Then, as shown in Fig. 6B, the tail yarn cutting member 11 is lowered to the position where it abuts the spindle base portion 10b, and the yarn Y connected from the cop 41 to the traveler T is grasped between the tail yarn cutting member 11 and the spindle base portion 10b. After the yarn Y is grasped between the tail yarn cutting member 11 and the spindle base portion 10b, the spindle 1 is rotated in a state in which it is capable of relative rotation with respect to the cop 41 grasped by the bobbin grasping device 39a. Then, a state is attained in which the oblique winding 41a formed on the cop 41 extends straight from the top of the cop 41 to the position where,the yarn is grasped by the tail yarn cutting member 11. At this time, the yarn Y extending from the snail wire 24a of the lappet 24 to the traveler T is loosely wound around the cop 41.
Thereafter, the cop 41 is further raised by the bobbin grasping device 39a, and a state is attained in which the yarn Y abuts the cutter portion 13 at a large angle close to 90 degrees, and the yarn Y is reliably cut by the cutter portion 13, thus attaining the state as shown in Fig. 6C. Further, the operation of the doffing device 38 is continued and the cop 41 undergoes doffing until the state as shown in Fig. 7A is attained.
Next, as shown in Fig. 7B, the lappet 24 is returned to the spinning position, whereby the winding of the yarn Y around the spindle 1 is canceled. Next, the lappet 24 is reversed to the retracted position again, and as shown in Fig. 7C, a state is attained in which the yarn Y extending to the traveler T by way of the lappet 24 is straight. Thereafter, the empty bobbin B is fitted onto the spindle 1, and the lappet 24 is rotated to the take-up position, and then the spinning machine is re-started. The end portion of the yarn Y connected to the traveler T is held between the tail yarn cutting member 11 and the spindle base portion 10b until the next doffing. Then, the tail yarn held between the tail yarn cutting member 11 and the spindle base portion 10b is connected to the cop 41 upon the next doffing and detached from the spindle 1.

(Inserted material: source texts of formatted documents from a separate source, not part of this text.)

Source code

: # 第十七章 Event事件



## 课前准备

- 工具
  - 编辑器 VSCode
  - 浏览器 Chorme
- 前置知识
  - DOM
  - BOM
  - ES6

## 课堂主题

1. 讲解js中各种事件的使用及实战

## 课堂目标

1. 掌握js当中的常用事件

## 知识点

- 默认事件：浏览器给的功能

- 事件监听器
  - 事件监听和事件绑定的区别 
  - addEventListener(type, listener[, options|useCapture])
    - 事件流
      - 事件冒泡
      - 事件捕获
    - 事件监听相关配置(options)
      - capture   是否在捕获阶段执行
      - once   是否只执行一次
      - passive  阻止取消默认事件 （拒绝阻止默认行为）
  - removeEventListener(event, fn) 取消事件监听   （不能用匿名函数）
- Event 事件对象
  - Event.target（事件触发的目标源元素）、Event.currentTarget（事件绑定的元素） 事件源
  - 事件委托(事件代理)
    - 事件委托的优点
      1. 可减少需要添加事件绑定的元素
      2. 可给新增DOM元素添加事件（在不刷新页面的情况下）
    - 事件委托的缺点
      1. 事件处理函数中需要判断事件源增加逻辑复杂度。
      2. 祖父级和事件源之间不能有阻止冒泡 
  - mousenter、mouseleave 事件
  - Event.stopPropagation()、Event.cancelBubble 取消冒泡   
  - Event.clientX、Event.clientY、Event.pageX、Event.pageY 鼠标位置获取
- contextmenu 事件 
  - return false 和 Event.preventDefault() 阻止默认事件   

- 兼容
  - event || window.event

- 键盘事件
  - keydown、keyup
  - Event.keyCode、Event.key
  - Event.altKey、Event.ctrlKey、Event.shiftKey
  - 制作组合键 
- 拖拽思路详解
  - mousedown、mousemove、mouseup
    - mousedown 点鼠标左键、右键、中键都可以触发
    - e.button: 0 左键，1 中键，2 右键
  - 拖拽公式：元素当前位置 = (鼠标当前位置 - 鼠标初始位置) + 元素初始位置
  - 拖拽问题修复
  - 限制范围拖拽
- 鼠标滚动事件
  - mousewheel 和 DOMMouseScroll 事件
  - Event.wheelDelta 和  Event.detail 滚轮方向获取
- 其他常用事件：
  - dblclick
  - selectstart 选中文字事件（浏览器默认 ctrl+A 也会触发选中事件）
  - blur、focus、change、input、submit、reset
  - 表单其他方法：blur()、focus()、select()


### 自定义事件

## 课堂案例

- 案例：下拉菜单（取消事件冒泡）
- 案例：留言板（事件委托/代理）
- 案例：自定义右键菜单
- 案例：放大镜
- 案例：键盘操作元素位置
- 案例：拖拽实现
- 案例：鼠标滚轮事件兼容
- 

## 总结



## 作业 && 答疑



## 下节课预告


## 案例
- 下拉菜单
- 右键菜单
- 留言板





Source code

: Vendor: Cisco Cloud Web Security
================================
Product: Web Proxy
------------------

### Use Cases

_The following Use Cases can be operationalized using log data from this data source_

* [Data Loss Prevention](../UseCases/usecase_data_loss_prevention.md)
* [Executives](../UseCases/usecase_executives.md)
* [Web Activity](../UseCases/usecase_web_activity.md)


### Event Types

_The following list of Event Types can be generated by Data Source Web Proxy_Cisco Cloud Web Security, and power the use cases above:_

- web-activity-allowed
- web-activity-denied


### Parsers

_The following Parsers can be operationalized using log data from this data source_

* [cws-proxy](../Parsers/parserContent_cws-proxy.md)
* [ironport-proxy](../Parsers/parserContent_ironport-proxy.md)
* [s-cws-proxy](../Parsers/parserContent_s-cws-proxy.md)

As shown in Fig. 1, during suspension for doffing, the rotating speeds of the bottom rollers 32, 34, and 36 are reduced prior to the formation of the top bunch winding 51, and halfway through the taking up of the top bunch winding 51, the rotating speeds of the middle bottom roller 34 and the back bottom roller 36 are further reduced. Furthermore, prior to the formation of the oblique winding 41a, the draft ratio of the drafting device 31 is changed so as to be larger than the draft ratio during the spinning until then without changing the number of twists. Thus, the oblique winding 41a and the yarn Y extending from the oblique winding 41a to the traveler T are spun in a thickness reduced as compared with that at the time of the spinning until then. As a result, the yarn is cut at a position where it abuts the cutter portion 13. In Fig. 1, the two-dot chain lines indicate the changes in the rotating speeds of the middle bottom roller 34 and the back bottom roller 36 in the case in which the draft ratio is not changed, and the solid lines indicate the changes in rotating speeds of the middle bottom roller 34 and the back bottom roller 36 in the case in which the draft ratio is changed. It is to be noted that Fig. 1 shows the positional change of the ring rail 23 and the tendency of the changes in the rotating speeds of the spindle 1 and the bottom rollers 32, 34, and 36, and the proportion of the rotating speeds of the spindle 1 and the bottom rollers 32, 34, and 36 as shown in the drawing is different from the actual proportion. Further, the ascending/descending amount of the ring rail 23 does not reflect the actual value.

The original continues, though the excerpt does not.